What do health care, education, symphony orchestras and hairdressing all have in common? They all seem to get remorselessly more costly to produce. A new book – The Cost Disease by William Baumol and others – sets out to explain why.
The idea of the ‘cost disease’ was originated by Baumol and Bill Bowen back in the 1960s – what is startling is that the trend they identified then has been consistently borne out by the data over the past 50 years. Their insight was simple: labour-intensive services – notably health and education – increase in cost persistently at above average rates. This is for the simple reason they are always lagging substantially behind the growth in productivity of the rest of the economy, and probably always will.
This story begins with the Industrial Revolution – the clue is in the name. For tens of thousands of years human productive capacity had grown very, very slowly. As another new book – The Next Convergence by Michael Spence – points out most of the global human community was at more or less equivalent levels of productivity up until about 1750.
The Industrial Revolution changed all that, as some parts of the economies of a few countries in Europe suddenly became fantastically more productive, with eventually about 15% of the worlds population benefitting from these enhanced levels of wealth creation. (Spence argues that period has come to an end as the rest of the world starts to catch up, but that’s for another day).
But the productivity gains of the Industrial Revolution which started in the late 18th century were not evenly spread or immediate across all sectors of the economy. Some sectors lagged behind – agriculture, for example, didn’t benefit from large-scale mechanisation until the 20th century.

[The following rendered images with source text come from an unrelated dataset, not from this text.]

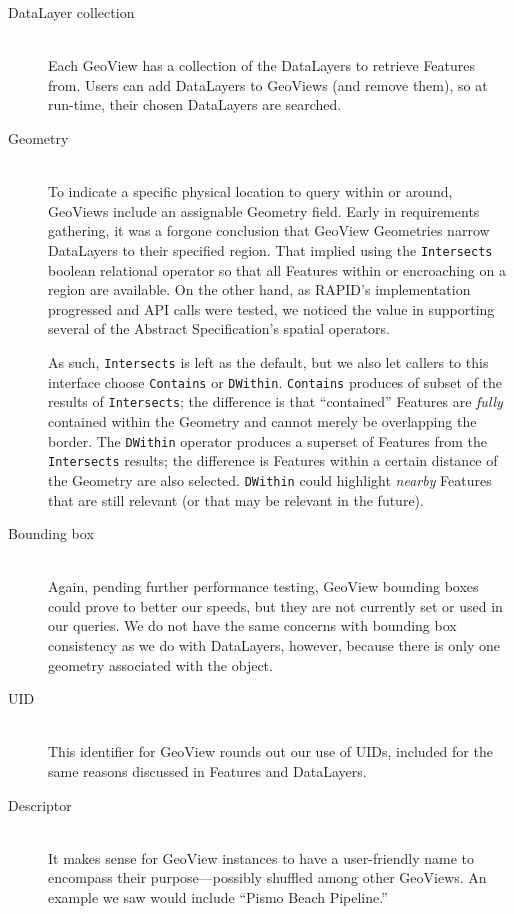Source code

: \begin{description}

\item[DataLayer collection] \hfill \\
Each GeoView has a collection of the DataLayers to retrieve Features from. Users can add DataLayers to GeoViews (and remove them), so at run-time, their chosen DataLayers are searched.

\item[Geometry] \hfill \\
To indicate a specific physical location to query within or around, GeoViews include an assignable Geometry field. Early in requirements gathering, it was a forgone conclusion that GeoView Geometries narrow DataLayers to their specified region. That implied using the \texttt{Intersects} boolean relational operator so that all Features within or encroaching on a region are available. On the other hand, as RAPID's implementation progressed and API calls were tested, we noticed the value in supporting several of the Abstract Specification's spatial operators.

As such, \texttt{Intersects} is left as the default, but we also let callers to this interface choose \texttt{Contains} or \texttt{DWithin}. \texttt{Contains} produces of subset of the results of \texttt{Intersects}; the difference is that ``contained'' Features are \textit{fully} contained within the Geometry and cannot merely be overlapping the border. The \texttt{DWithin} operator produces a superset of Features from the \texttt{Intersects} results; the difference is Features within a certain distance of the Geometry are also selected. \texttt{DWithin} could highlight \textit{nearby} Features that are still relevant (or that may be relevant in the future).

\item[Bounding box] \hfill \\
Again, pending further performance testing, GeoView bounding boxes could prove to better our speeds, but they are not currently set or used in our queries. We do not have the same concerns with bounding box consistency as we do with DataLayers, however, because there is only one geometry associated with the object.

\item[UID] \hfill \\
This identifier for GeoView rounds out our use of UIDs, included for the same reasons discussed in Features and DataLayers.

\item[Descriptor] \hfill \\
It makes sense for GeoView instances to have a user-friendly name to encompass their purpose---possibly shuffled among other GeoViews. An example we saw would include ``Pismo Beach Pipeline.''


\end{description}
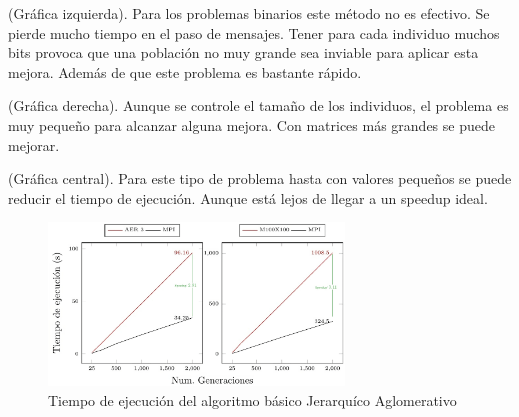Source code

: (Gráfica izquierda). Para los problemas binarios este método no es efectivo. Se pierde mucho tiempo en el paso de mensajes. Tener para cada individuo muchos bits provoca que una población no muy grande sea inviable para aplicar esta mejora. Además de que este problema es bastante rápido.

(Gráfica derecha). Aunque se controle el tamaño de los individuos, el problema es muy pequeño para alcanzar alguna mejora. Con matrices más grandes se puede mejorar.

(Gráfica central). Para este tipo de problema hasta con valores pequeños se puede reducir el tiempo de ejecución. Aunque está lejos de llegar a un speedup ideal.




\begin{figure}[!h]
	\centering
	\includegraphics[width=0.7\textwidth]{images/chapter_4/pev_mpi1}
	\caption{Tiempo de ejecución del algoritmo básico Jerarquíco Aglomerativo}
	\label{fig:MPI1.2 - Dividir Poblacion + Speedup}
\end{figure}

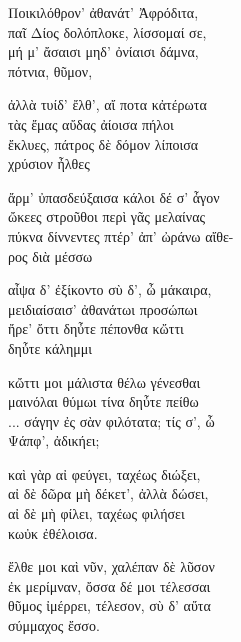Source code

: \begin{gkverse}
Ποικιλόθρον’ ἀθανάτ’ Ἀφρόδιτα,\\
παῖ Δίος δολόπλοκε, λίσσομαί σε,\\
μή μ’ ἄσαισι μηδ’ ὀνίαισι δάμνα,\\
	πότνια, θῦμον,

ἀλλὰ τυίδ’ ἔλθ’, αἴ ποτα κἀτέρωτα\\
τὰς ἔμας αὔδας ἀίοισα πήλοι\\
ἔκλυες, πάτρος δὲ δόμον λίποισα\\
	χρύσιον ἦλθες

ἄρμ’ ὐπασδεύξαισα κάλοι δέ σ’ ἆγον\\
ὤκεες στροῦθοι περὶ γᾶς μελαίνας\\
πύκνα δίννεντες πτέρ’ ἀπ’ ὠράνω αἴθε-\\
ρος διὰ μέσσω

αἶψα δ’ ἐξίκοντο σὺ δ’, ὦ μάκαιρα,\\
μειδιαίσαισ’ ἀθανάτωι προσώπωι\\
ἤρε’ ὄττι δηὖτε πέπονθα κὤττι\\
δηὖτε κάλημμι

κὤττι μοι μάλιστα θέλω γένεσθαι\\
μαινόλαι θύμωι τίνα δηὖτε πείθω\\
... σάγην ἐς σὰν φιλότατα; τίς σ’, ὦ\\
Ψάπφ’, ἀδικήει;

καὶ γὰρ αἰ φεύγει, ταχέως διώξει,\\
αἰ δὲ δῶρα μὴ δέκετ’, ἀλλὰ δώσει,\\
αἰ δὲ μὴ φίλει, ταχέως φιλήσει\\
κωὐκ ἐθέλοισα.

ἔλθε μοι καὶ νῦν, χαλέπαν δὲ λῦσον\\
ἐκ μερίμναν, ὄσσα δέ μοι τέλεσσαι\\
θῦμος ἰμέρρει, τέλεσον, σὺ δ’ αὔτα\\
σύμμαχος ἔσσο. 
\end{gkverse}

\pagebreak
\section*{}

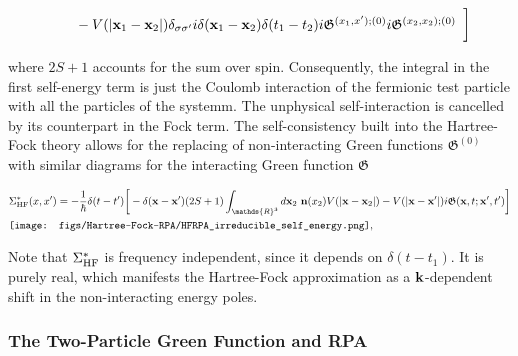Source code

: \begin{equation}
\begin{split}
\begin{array}{cc}
             \textnormal{ } \textnormal{ } \textnormal{ } \textnormal{ } - V(|{\bf x}_1 - {\bf x}_2|)\delta_{\sigma \sigma'} i \delta({\bf x}_1 - {\bf x}_2) \delta(t_1-t_2) 
                i \mathfrak{G}^{(x_1,x'); (0)} i \mathfrak{G}^{(x_2, x_2); (0)} 
                \end{array} \bigg] \\
    \end{split}
\end{equation}

where $2S+1$ accounts for the sum over spin. Consequently, the integral in the first self-energy term is just the Coulomb interaction of the fermionic test particle with all the particles of the systemm. The unphysical self-interaction is cancelled by its counterpart in the Fock term. The self-consistency built into the Hartree-Fock theory allows for the replacing of non-interacting Green functions $\mathfrak{G}^{(0)}$ with similar diagrams for the interacting Green function $\mathfrak{G}$

\begin{equation}
\begin{split}
    &\Sigma^{*}_{\textnormal{HF}}(x,x') =  - \frac{1}{\hbar} \delta(t-t') \bigg[-\delta({\bf x} - {\bf x}') (2S+1) \int_{\mathds{R}^3} d{\bf x}_2 \blanky {\bf n}(x_2) V(|{\bf x}- {\bf x}_2|) - V(|{\bf x} - {\bf x'}|) i \mathfrak{G}({\bf x}, t; {\bf x}', t')\bigg]
        \\
    & \texttt{[image: figs/Hartree-Fock-RPA/HFRPA\_irreducible\_self\_energy.png]},
\end{split}
\end{equation}

Note that $\Sigma_{\textnormal{HF}}^{*}$ is frequency independent, since it depends on $\delta(t-t_1)$. It is purely real, which manifests the Hartree-Fock approximation as a ${\bf k}$-dependent shift in the non-interacting energy poles. \\

\subsubsection{The Two-Particle Green Function and RPA}

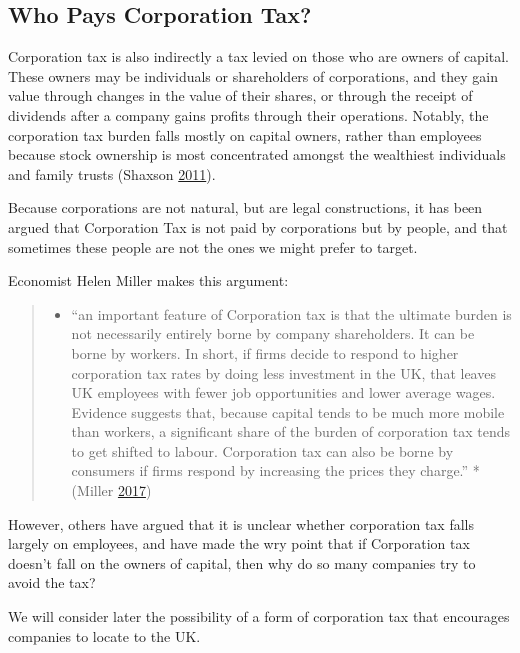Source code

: \documentclass[]{tufte-handout}
\providecommand{\tightlist}{%
  \setlength{\itemsep}{0pt}\setlength{\parskip}{0pt}}
\begin{document}
\hypertarget{who-pays-corporation-tax}{%
\subsection{Who Pays Corporation Tax?}\label{who-pays-corporation-tax}}

Corporation tax is also indirectly a tax levied on those who are owners
of capital. These owners may be individuals or shareholders of
corporations, and they gain value through changes in the value of their
shares, or through the receipt of dividends after a company gains
profits through their operations. Notably, the corporation tax burden
falls mostly on capital owners, rather than employees because stock
ownership is most concentrated amongst the wealthiest individuals and
family trusts (Shaxson \protect\hyperlink{ref-Shaxson2011}{2011}).

Because corporations are not natural, but are legal constructions, it
has been argued that Corporation Tax is not paid by corporations but by
people, and that sometimes these people are not the ones we might prefer
to target.

Economist Helen Miller makes this argument:

\begin{quote}
\begin{itemize}
\tightlist
\item
  ``an important feature of Corporation tax is that the ultimate burden
  is not necessarily entirely borne by company shareholders. It can be
  borne by workers. In short, if firms decide to respond to higher
  corporation tax rates by doing less investment in the UK, that leaves
  UK employees with fewer job opportunities and lower average wages.
  Evidence suggests that, because capital tends to be much more mobile
  than workers, a significant share of the burden of corporation tax
  tends to get shifted to labour. Corporation tax can also be borne by
  consumers if firms respond by increasing the prices they charge.''
  *(Miller \protect\hyperlink{ref-Miller2017}{2017})
\end{itemize}
\end{quote}

However, others have argued that it is unclear whether corporation tax
falls largely on employees, and have made the wry point that if
Corporation tax doesn't fall on the owners of capital, then why do so
many companies try to avoid the tax?

We will consider later the possibility of a form of corporation tax that
encourages companies to locate to the UK.
\end{document}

The central Baumol thesis is simply that “human services” that involve face-to-face delivery find it very difficult to improve productivity very much. But as general wage levels rise, these “stagnant” sectors become ever more costly – hence the “cost disease” (Baumol’s language is unnecessarily negative – the capital-technology intensive sectors are called the “progressive” part of the economy.)
These ideas are especially important for the public sector. In 2006 Health and Education spending amounted to 11.1% of GDP across the OECD countries – over a quarter of all public spending (43.5% of GDP). The very nature of these service makes them difficult to improve productivity in. (But please NB: the “cost disease” applies to human services whether publicly or privately owned – its the nature of the production process, not ownership, that causes the problem. Which means privatisation won’t necessarily help).
The data seem indisputable, and yet, as Baumol notes, “none of these ideas seem to have found their way into current political discussions.” In Britain all the political parties accepted the idea that the NHS could achieve efficiency savings of 5% a year. Between 2001 and 2008 annual average productivity growth across the whole economies of OECD countries was only just under 1.75%, in the UK just under 2%. I know productivity and efficiency are measured differently, but does anyone really, seriously, think that human-services like Health can increase their efficiency/productivity at 5% per annum?
Just for the record, I made precisely this argument about the last Labour governments “Gershon” efficiency drive back in the 2004-2007 period, pointing out in evidence to the Treasury Select Committee several times that efficiency gains in the public sector of 3% a year seemed “challenging” with national productivity only growing at about 2%.
The other central – and rather cheering – point of Baumol’s book is one made to him and Bowen 50 years ago by the economist Joan Robinson: as the economy as a whole increases its productivity we can generate the wealth to pay for (ever) more expensive human services – if we want to.